What Are Trampoline Springs Made Of: Getting to Know Your Trampoline
When buying a trampoline, one of the main features you'll focus on is the quality of the bounce, and perhaps the most defining factor of this result can be attributed to the quality of springs that come along with your trampoline. Just to clarify, there are other factors that can influence the quality of bounce such as the shape of the trampoline, jump mat materials, and even whether or not the trampoline is on even ground.
In this article, we'll not only look to answer the question "What are trampoline springs made of?", but we'll also look at the different types of spring systems commonly found on modern-day trampolines, the benefits of each system, and, of course, their construction.
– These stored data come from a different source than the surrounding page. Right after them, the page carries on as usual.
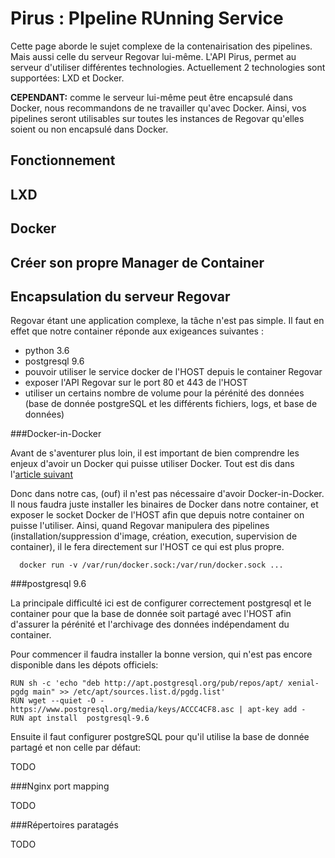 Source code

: # Pirus : PIpeline RUnning Service

Cette page aborde le sujet complexe de la contenairisation des pipelines. Mais aussi celle du serveur Regovar lui-même. L'API Pirus, permet au serveur d'utiliser différentes technologies. Actuellement 2 technologies sont supportées: LXD et Docker.

**CEPENDANT:** comme le serveur lui-même peut être encapsulé dans Docker, nous recommandons de ne travailler qu'avec Docker. Ainsi, vos pipelines seront utilisables sur toutes les instances de Regovar qu'elles soient ou non encapsulé dans Docker.


## Fonctionnement


## LXD


## Docker



## Créer son propre Manager de Container




## Encapsulation du serveur Regovar

Regovar étant une application complexe, la tâche n'est pas simple. Il faut en effet que notre container réponde aux exigeances suivantes :
 - python 3.6
 - postgresql 9.6
 - pouvoir utiliser le service docker de l'HOST depuis le container Regovar
 - exposer l'API Regovar sur le port 80 et 443 de l'HOST
 - utiliser un certains nombre de volume pour la pérénité des données (base de donnée postgreSQL et les différents fichiers, logs, et base de données)

###Docker-in-Docker

Avant de s'aventurer plus loin, il est important de bien comprendre les enjeux d'avoir un Docker qui puisse utiliser Docker. Tout est dis dans l'[article suivant](https://jpetazzo.github.io/2015/09/03/do-not-use-docker-in-docker-for-ci/)

Donc dans notre cas, (ouf) il n'est pas nécessaire d'avoir Docker-in-Docker. Il nous faudra juste installer les binaires de Docker dans notre container, et exposer le socket Docker de l'HOST afin que depuis notre container on puisse l'utiliser. Ainsi, quand Regovar manipulera des pipelines (installation/suppression d'image, création, execution, supervision de container), il le fera directement sur l'HOST ce qui est plus propre.

```
  docker run -v /var/run/docker.sock:/var/run/docker.sock ...
```

###postgresql 9.6

La principale difficulté ici est de configurer correctement postgresql et le container pour que la base de donnée soit partagé avec l'HOST afin d'assurer la pérénité et l'archivage des données indépendament du container.

Pour commencer il faudra installer la bonne version, qui n'est pas encore disponible dans les dépots officiels:
```
RUN sh -c 'echo "deb http://apt.postgresql.org/pub/repos/apt/ xenial-pgdg main" >> /etc/apt/sources.list.d/pgdg.list'
RUN wget --quiet -O - https://www.postgresql.org/media/keys/ACCC4CF8.asc | apt-key add -
RUN apt install  postgresql-9.6
```

Ensuite il faut configurer postgreSQL pour qu'il utilise la base de donnée partagé et non celle par défaut:

TODO



###Nginx port mapping

TODO

###Répertoires paratagés

TODO




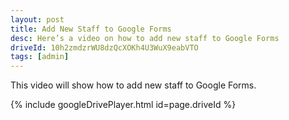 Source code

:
 ```yaml
---
layout: post
title: Add New Staff to Google Forms
desc: Here’s a video on how to add new staff to Google Forms
driveId: 10h2zmdzrWU8dzQcXOKh4U3WuX9eabVTO
tags: [admin]
---
```


This video will show how to add new staff to Google Forms.

{% include googleDrivePlayer.html id=page.driveId %}
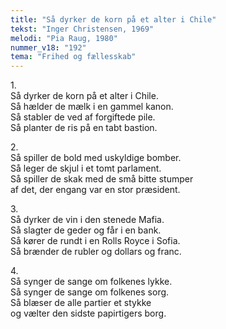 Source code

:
 ```yaml
---
title: "Så dyrker de korn på et alter i Chile"
tekst: "Inger Christensen, 1969"
melodi: "Pia Raug, 1980"
nummer_v18: "192"
tema: "Frihed og fællesskab"
---
```


1\.\
Så dyrker de korn på et alter i Chile.\
Så hælder de mælk i en gammel kanon.\
Så stabler de ved af forgiftede pile.\
Så planter de ris på en tabt bastion.

2\.\
Så spiller de bold med uskyldige bomber.\
Så leger de skjul i et tomt parlament.\
Så spiller de skak med de små bitte stumper\
af det, der engang var en stor præsident.

3\.\
Så dyrker de vin i den stenede Mafia.\
Så slagter de geder og får i en bank.\
Så kører de rundt i en Rolls Royce i Sofia.\
Så brænder de rubler og dollars og franc.

4\.\
Så synger de sange om folkenes lykke.\
Så synger de sange om folkenes sorg.\
Så blæser de alle partier et stykke\
og vælter den sidste papirtigers borg. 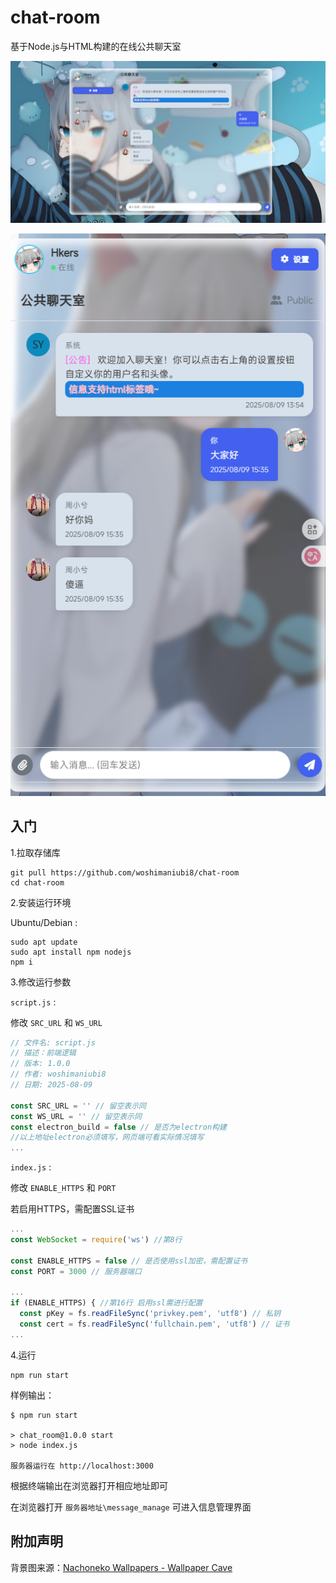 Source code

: # chat-room
基于Node.js与HTML构建的在线公共聊天室

![PC](public/pc-screen.png)

![MOB](public/mob-screen.png)

## 入门



1.拉取存储库

```shell
git pull https://github.com/woshimaniubi8/chat-room
cd chat-room
```



2.安装运行环境

Ubuntu/Debian :

```shell
sudo apt update
sudo apt install npm nodejs
npm i
```



3.修改运行参数

`script.js` :

修改 `SRC_URL` 和 `WS_URL`

```javascript
// 文件名: script.js
// 描述：前端逻辑
// 版本: 1.0.0
// 作者: woshimaniubi8
// 日期: 2025-08-09

const SRC_URL = '' // 留空表示同
const WS_URL = '' // 留空表示同
const electron_build = false // 是否为electron构建
//以上地址electron必须填写，网页端可看实际情况填写
...

```



`index.js` :

修改 `ENABLE_HTTPS` 和 `PORT`

若启用HTTPS，需配置SSL证书

```javascript
...
const WebSocket = require('ws') //第8行

const ENABLE_HTTPS = false // 是否使用ssl加密，需配置证书
const PORT = 3000 // 服务器端口

...
if (ENABLE_HTTPS) { //第16行 启用ssl需进行配置
  const pKey = fs.readFileSync('privkey.pem', 'utf8') // 私钥
  const cert = fs.readFileSync('fullchain.pem', 'utf8') // 证书
...
```



4.运行

```shell
npm run start
```

样例输出：

```shell
$ npm run start

> chat_room@1.0.0 start
> node index.js

服务器运行在 http://localhost:3000
```

根据终端输出在浏览器打开相应地址即可

在浏览器打开 `服务器地址\message_manage` 可进入信息管理界面





## 附加声明

背景图来源：[Nachoneko Wallpapers - Wallpaper Cave](https://wallpapercave.com/nachoneko-wallpapers) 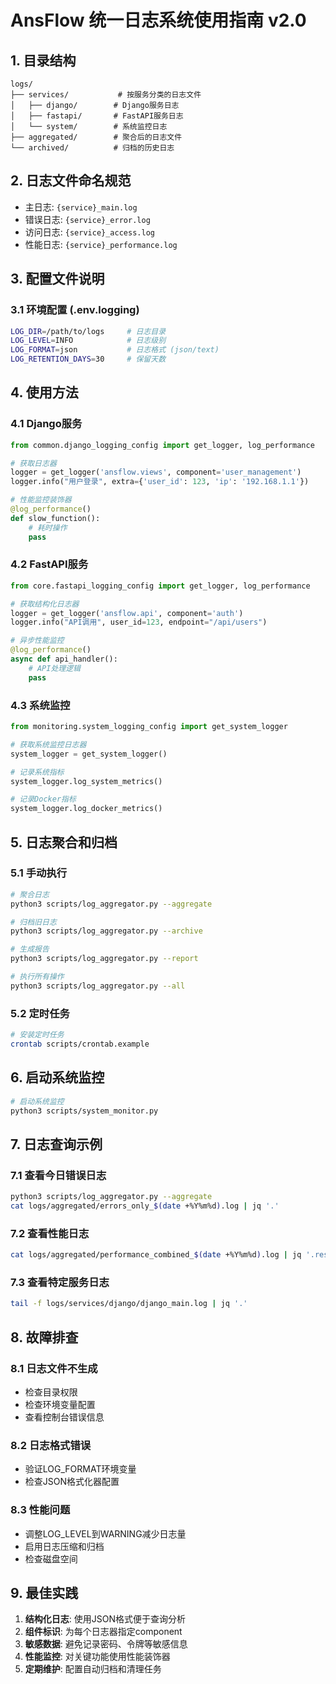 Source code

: # AnsFlow 统一日志系统使用指南 v2.0

## 1. 目录结构

```
logs/
├── services/           # 按服务分类的日志文件
│   ├── django/        # Django服务日志
│   ├── fastapi/       # FastAPI服务日志
│   └── system/        # 系统监控日志
├── aggregated/        # 聚合后的日志文件
└── archived/          # 归档的历史日志
```

## 2. 日志文件命名规范

- 主日志: `{service}_main.log`
- 错误日志: `{service}_error.log`
- 访问日志: `{service}_access.log`
- 性能日志: `{service}_performance.log`

## 3. 配置文件说明

### 3.1 环境配置 (.env.logging)
```bash
LOG_DIR=/path/to/logs     # 日志目录
LOG_LEVEL=INFO            # 日志级别
LOG_FORMAT=json           # 日志格式 (json/text)
LOG_RETENTION_DAYS=30     # 保留天数
```

## 4. 使用方法

### 4.1 Django服务
```python
from common.django_logging_config import get_logger, log_performance

# 获取日志器
logger = get_logger('ansflow.views', component='user_management')
logger.info("用户登录", extra={'user_id': 123, 'ip': '192.168.1.1'})

# 性能监控装饰器
@log_performance()
def slow_function():
    # 耗时操作
    pass
```

### 4.2 FastAPI服务
```python
from core.fastapi_logging_config import get_logger, log_performance

# 获取结构化日志器
logger = get_logger('ansflow.api', component='auth')
logger.info("API调用", user_id=123, endpoint="/api/users")

# 异步性能监控
@log_performance()
async def api_handler():
    # API处理逻辑
    pass
```

### 4.3 系统监控
```python
from monitoring.system_logging_config import get_system_logger

# 获取系统监控日志器
system_logger = get_system_logger()

# 记录系统指标
system_logger.log_system_metrics()

# 记录Docker指标
system_logger.log_docker_metrics()
```

## 5. 日志聚合和归档

### 5.1 手动执行
```bash
# 聚合日志
python3 scripts/log_aggregator.py --aggregate

# 归档旧日志
python3 scripts/log_aggregator.py --archive

# 生成报告
python3 scripts/log_aggregator.py --report

# 执行所有操作
python3 scripts/log_aggregator.py --all
```

### 5.2 定时任务
```bash
# 安装定时任务
crontab scripts/crontab.example
```

## 6. 启动系统监控
```bash
# 启动系统监控
python3 scripts/system_monitor.py
```

## 7. 日志查询示例

### 7.1 查看今日错误日志
```bash
python3 scripts/log_aggregator.py --aggregate
cat logs/aggregated/errors_only_$(date +%Y%m%d).log | jq '.'
```

### 7.2 查看性能日志
```bash
cat logs/aggregated/performance_combined_$(date +%Y%m%d).log | jq '.response_time_ms'
```

### 7.3 查看特定服务日志
```bash
tail -f logs/services/django/django_main.log | jq '.'
```

## 8. 故障排查

### 8.1 日志文件不生成
- 检查目录权限
- 检查环境变量配置
- 查看控制台错误信息

### 8.2 日志格式错误
- 验证LOG_FORMAT环境变量
- 检查JSON格式化器配置

### 8.3 性能问题
- 调整LOG_LEVEL到WARNING减少日志量
- 启用日志压缩和归档
- 检查磁盘空间

## 9. 最佳实践

1. **结构化日志**: 使用JSON格式便于查询分析
2. **组件标识**: 为每个日志器指定component
3. **敏感数据**: 避免记录密码、令牌等敏感信息
4. **性能监控**: 对关键功能使用性能装饰器
5. **定期维护**: 配置自动归档和清理任务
Types of Trampoline Springs
Firstly, it's important to understand that there are two different types of spring system that are commonly used on trampolines today, and these are as follows:
Metal springs are by far the most conventional spring system when it comes to trampolines. They are mainly favored for their durability and length of life as they are, more often than not, constructed from steel. This allows them to put up with heavy use and even allows for a higher maximum load weight.
With the vast majority of outdoor trampolines using metal springs, it's important to make sure that they are galvanized. This is the process of covering the spring in a protective zinc layer; this will significantly reduce the rate at which your springs begin to encounter rust and will typically last decades. Most springs will specify if they are galvanized or not so keep an eye out for this.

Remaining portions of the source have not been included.